* **Problem description**: Every line in the entries that holds "Alessandro" should be identified and copied.

Saved data entries:
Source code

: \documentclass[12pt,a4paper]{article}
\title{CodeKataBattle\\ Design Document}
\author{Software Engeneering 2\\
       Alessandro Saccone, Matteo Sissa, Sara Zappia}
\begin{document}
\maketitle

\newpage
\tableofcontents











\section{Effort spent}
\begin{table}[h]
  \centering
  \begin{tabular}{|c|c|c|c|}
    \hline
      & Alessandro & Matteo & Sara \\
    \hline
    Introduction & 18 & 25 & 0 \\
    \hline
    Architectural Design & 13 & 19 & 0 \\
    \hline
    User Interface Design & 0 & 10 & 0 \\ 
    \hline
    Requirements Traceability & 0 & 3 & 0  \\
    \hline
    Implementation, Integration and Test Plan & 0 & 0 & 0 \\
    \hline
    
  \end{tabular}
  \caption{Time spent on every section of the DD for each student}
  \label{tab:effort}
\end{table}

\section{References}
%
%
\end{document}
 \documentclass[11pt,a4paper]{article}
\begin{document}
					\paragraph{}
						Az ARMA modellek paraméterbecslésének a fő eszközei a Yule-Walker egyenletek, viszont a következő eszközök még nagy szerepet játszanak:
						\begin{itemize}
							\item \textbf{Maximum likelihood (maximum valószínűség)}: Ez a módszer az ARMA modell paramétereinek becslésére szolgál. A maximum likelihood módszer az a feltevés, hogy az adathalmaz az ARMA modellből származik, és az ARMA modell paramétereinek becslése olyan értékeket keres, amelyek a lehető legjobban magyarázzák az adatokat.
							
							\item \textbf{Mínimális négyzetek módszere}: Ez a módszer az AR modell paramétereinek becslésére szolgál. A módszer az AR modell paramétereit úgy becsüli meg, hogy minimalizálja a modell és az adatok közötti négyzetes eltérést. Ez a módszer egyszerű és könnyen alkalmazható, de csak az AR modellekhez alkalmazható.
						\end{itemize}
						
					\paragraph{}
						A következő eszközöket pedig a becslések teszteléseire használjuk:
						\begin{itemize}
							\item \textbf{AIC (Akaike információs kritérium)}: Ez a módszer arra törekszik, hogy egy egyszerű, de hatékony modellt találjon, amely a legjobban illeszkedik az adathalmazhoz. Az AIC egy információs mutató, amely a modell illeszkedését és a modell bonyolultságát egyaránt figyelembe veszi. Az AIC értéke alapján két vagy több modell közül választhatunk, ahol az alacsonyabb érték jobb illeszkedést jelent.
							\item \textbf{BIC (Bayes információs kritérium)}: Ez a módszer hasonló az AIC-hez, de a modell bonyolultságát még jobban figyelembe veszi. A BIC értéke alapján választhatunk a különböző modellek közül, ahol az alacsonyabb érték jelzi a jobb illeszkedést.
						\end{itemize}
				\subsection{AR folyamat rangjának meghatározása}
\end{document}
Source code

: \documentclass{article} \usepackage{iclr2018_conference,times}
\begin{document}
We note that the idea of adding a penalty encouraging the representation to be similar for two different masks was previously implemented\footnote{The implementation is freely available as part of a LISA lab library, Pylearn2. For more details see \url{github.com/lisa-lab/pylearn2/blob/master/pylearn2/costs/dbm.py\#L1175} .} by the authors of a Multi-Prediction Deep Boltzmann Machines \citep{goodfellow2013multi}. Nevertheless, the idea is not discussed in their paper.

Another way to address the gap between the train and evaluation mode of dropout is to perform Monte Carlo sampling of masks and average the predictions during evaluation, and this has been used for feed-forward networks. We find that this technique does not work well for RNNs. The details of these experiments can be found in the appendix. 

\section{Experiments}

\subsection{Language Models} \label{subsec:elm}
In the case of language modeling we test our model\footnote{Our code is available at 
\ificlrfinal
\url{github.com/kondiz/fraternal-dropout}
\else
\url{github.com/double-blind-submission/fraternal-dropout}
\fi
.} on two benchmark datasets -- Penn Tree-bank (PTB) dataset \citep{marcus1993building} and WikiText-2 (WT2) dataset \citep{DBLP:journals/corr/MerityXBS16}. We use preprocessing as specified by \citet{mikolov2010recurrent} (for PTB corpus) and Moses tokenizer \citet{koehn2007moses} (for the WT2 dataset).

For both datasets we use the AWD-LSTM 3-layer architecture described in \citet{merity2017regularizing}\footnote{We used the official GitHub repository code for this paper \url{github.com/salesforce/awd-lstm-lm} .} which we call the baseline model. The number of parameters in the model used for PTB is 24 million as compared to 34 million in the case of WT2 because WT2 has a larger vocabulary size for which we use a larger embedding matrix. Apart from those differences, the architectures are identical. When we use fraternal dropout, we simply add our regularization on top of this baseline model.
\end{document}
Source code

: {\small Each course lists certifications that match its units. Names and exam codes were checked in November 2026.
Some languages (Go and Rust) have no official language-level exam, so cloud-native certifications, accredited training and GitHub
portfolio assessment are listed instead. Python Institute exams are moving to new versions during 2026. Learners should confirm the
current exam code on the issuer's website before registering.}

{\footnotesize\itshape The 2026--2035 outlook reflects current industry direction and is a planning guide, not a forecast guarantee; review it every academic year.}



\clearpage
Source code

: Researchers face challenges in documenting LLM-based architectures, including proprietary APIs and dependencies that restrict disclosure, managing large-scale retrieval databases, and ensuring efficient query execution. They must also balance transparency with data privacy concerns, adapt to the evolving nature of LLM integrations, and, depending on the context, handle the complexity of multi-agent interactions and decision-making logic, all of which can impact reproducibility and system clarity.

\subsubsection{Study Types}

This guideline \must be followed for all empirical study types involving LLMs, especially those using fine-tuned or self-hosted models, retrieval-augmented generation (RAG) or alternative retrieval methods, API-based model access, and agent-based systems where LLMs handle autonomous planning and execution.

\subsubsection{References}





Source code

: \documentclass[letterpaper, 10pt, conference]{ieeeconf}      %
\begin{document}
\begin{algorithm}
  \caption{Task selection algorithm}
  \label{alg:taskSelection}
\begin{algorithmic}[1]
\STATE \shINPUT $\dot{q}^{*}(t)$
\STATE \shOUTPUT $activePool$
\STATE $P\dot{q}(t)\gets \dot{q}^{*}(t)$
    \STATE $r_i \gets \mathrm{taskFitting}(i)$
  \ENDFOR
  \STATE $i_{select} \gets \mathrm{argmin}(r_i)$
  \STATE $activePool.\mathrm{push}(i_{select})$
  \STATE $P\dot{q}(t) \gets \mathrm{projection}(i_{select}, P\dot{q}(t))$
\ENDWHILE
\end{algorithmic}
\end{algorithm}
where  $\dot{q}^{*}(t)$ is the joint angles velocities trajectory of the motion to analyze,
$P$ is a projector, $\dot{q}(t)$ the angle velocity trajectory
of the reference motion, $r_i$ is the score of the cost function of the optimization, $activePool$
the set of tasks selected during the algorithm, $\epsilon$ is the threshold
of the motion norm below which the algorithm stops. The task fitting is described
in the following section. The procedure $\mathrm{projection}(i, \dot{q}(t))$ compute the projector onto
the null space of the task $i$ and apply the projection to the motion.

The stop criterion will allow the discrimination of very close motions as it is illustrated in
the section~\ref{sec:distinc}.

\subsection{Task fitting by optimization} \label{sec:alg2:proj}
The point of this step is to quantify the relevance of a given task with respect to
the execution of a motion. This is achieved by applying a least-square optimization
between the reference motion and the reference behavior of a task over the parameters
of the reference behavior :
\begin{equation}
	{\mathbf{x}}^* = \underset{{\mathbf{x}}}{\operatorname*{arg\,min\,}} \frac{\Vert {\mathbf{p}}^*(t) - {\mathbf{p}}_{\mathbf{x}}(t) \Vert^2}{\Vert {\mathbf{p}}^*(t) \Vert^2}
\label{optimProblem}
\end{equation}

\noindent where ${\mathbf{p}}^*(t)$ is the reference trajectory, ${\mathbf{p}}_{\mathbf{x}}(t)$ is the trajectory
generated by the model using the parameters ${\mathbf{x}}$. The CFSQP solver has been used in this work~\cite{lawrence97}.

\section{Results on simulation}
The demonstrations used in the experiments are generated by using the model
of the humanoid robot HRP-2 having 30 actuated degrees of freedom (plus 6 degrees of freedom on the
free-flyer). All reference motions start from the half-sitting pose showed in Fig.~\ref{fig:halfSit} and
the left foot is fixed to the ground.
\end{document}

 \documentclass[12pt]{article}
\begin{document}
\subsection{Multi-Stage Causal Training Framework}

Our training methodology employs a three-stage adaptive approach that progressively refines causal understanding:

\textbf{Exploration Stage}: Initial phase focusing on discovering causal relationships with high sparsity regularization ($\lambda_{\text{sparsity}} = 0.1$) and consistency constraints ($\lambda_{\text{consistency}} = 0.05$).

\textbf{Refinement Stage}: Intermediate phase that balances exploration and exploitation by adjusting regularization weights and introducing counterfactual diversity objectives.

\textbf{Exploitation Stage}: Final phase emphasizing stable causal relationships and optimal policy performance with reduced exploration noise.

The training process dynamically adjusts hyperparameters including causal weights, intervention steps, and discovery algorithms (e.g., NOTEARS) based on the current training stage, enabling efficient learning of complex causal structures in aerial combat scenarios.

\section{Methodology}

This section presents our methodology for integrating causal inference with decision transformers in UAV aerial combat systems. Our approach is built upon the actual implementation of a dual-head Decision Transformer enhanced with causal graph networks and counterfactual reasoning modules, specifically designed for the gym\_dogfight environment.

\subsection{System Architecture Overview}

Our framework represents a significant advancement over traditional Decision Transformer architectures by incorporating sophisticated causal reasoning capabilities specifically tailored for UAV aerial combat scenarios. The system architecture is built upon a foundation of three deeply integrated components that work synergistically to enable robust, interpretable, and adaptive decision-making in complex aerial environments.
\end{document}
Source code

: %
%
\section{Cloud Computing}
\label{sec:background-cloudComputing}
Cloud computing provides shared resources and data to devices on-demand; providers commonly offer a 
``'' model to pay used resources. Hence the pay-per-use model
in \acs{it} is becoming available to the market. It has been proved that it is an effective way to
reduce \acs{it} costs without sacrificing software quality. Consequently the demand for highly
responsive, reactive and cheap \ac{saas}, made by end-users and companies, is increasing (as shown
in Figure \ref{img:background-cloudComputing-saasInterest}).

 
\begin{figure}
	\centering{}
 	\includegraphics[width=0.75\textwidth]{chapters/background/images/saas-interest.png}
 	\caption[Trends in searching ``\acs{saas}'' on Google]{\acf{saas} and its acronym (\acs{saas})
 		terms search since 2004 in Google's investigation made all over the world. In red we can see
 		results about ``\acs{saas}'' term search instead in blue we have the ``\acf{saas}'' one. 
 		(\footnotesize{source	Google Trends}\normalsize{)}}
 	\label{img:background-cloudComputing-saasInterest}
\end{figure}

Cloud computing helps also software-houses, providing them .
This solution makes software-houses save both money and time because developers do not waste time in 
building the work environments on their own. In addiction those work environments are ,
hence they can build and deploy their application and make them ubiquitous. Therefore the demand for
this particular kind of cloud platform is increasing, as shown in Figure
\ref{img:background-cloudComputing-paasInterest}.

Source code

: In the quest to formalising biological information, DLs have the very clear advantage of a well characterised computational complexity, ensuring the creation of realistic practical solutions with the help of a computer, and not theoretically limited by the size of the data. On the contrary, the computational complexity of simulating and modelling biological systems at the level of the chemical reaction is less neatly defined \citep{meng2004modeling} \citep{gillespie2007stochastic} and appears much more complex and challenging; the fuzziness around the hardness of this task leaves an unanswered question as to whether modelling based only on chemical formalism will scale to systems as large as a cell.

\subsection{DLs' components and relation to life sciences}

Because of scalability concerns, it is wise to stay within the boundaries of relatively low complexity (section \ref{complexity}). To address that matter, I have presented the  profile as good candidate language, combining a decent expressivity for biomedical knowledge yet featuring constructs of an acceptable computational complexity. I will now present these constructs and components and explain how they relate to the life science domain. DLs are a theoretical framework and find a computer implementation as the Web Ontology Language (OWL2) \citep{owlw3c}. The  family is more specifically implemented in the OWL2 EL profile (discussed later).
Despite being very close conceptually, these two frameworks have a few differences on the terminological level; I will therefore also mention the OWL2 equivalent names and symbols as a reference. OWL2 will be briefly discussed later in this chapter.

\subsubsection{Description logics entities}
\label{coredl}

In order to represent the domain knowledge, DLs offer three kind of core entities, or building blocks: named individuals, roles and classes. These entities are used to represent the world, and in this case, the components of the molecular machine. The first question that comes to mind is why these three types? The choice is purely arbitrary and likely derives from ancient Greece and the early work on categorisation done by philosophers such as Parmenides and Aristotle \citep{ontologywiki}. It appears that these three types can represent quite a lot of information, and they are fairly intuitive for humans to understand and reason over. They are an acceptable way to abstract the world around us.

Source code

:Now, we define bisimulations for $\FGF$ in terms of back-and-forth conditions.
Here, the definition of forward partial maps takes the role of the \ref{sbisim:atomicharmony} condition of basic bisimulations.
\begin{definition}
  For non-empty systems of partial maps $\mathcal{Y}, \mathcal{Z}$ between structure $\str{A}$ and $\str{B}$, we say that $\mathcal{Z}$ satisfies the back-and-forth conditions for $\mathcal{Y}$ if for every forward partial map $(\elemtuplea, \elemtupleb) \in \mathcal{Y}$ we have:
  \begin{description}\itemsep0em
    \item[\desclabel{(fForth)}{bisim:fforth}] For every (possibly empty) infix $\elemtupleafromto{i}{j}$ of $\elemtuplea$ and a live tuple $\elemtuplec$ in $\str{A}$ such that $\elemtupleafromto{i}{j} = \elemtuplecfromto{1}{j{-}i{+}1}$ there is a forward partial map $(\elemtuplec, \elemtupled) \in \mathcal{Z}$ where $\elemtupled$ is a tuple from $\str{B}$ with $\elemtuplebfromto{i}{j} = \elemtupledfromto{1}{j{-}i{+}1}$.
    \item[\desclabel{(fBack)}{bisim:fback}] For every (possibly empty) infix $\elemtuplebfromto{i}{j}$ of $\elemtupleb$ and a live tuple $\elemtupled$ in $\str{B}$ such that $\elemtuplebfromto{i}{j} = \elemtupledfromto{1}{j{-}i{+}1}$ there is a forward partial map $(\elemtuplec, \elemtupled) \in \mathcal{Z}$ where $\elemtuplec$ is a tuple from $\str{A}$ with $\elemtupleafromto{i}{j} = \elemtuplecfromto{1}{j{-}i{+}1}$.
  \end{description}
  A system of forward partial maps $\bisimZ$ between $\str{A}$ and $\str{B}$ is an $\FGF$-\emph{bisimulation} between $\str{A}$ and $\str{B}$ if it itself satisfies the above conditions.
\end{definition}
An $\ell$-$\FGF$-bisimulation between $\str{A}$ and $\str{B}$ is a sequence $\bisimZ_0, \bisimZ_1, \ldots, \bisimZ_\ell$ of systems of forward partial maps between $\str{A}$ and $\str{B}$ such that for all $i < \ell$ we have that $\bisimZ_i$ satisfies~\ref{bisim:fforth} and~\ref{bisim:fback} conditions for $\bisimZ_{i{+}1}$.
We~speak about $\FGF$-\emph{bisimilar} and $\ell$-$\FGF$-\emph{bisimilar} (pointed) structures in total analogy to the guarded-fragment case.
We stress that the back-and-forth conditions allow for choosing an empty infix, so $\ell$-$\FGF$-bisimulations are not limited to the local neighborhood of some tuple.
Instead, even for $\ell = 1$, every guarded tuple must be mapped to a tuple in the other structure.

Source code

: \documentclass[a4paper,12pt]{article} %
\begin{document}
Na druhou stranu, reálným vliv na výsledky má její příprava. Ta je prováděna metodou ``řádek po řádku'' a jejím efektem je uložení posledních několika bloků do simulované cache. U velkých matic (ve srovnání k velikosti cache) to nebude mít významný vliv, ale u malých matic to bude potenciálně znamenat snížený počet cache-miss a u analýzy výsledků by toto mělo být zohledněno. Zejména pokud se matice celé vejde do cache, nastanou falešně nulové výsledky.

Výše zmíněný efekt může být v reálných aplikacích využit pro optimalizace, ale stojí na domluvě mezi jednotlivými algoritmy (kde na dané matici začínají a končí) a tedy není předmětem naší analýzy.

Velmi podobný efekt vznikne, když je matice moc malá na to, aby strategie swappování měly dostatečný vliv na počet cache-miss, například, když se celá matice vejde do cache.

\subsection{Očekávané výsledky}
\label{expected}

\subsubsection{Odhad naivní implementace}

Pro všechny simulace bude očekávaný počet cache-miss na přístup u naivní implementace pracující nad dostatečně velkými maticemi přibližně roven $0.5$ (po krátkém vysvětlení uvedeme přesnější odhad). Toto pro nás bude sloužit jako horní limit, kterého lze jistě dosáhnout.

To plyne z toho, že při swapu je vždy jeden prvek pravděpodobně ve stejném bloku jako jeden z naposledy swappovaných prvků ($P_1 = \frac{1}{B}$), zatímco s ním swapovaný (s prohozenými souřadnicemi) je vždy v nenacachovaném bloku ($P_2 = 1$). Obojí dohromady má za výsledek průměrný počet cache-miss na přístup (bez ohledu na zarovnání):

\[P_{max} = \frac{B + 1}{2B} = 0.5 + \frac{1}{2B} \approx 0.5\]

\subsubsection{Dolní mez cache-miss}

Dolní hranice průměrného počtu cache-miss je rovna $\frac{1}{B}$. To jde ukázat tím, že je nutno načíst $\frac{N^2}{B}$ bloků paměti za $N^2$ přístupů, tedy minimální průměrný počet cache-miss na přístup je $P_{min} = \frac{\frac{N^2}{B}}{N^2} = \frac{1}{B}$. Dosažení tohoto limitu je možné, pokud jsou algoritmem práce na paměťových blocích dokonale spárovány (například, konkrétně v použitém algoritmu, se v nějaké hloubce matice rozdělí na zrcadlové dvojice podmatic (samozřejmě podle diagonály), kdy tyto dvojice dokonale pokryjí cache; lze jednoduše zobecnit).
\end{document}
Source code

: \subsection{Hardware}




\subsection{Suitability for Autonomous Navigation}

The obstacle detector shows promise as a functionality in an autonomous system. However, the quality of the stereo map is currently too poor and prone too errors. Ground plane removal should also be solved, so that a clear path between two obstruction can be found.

* **Expected output**:
       Alessandro Saccone, Matteo Sissa, Sara Zappia}
      & Alessandro & Matteo & Sara \\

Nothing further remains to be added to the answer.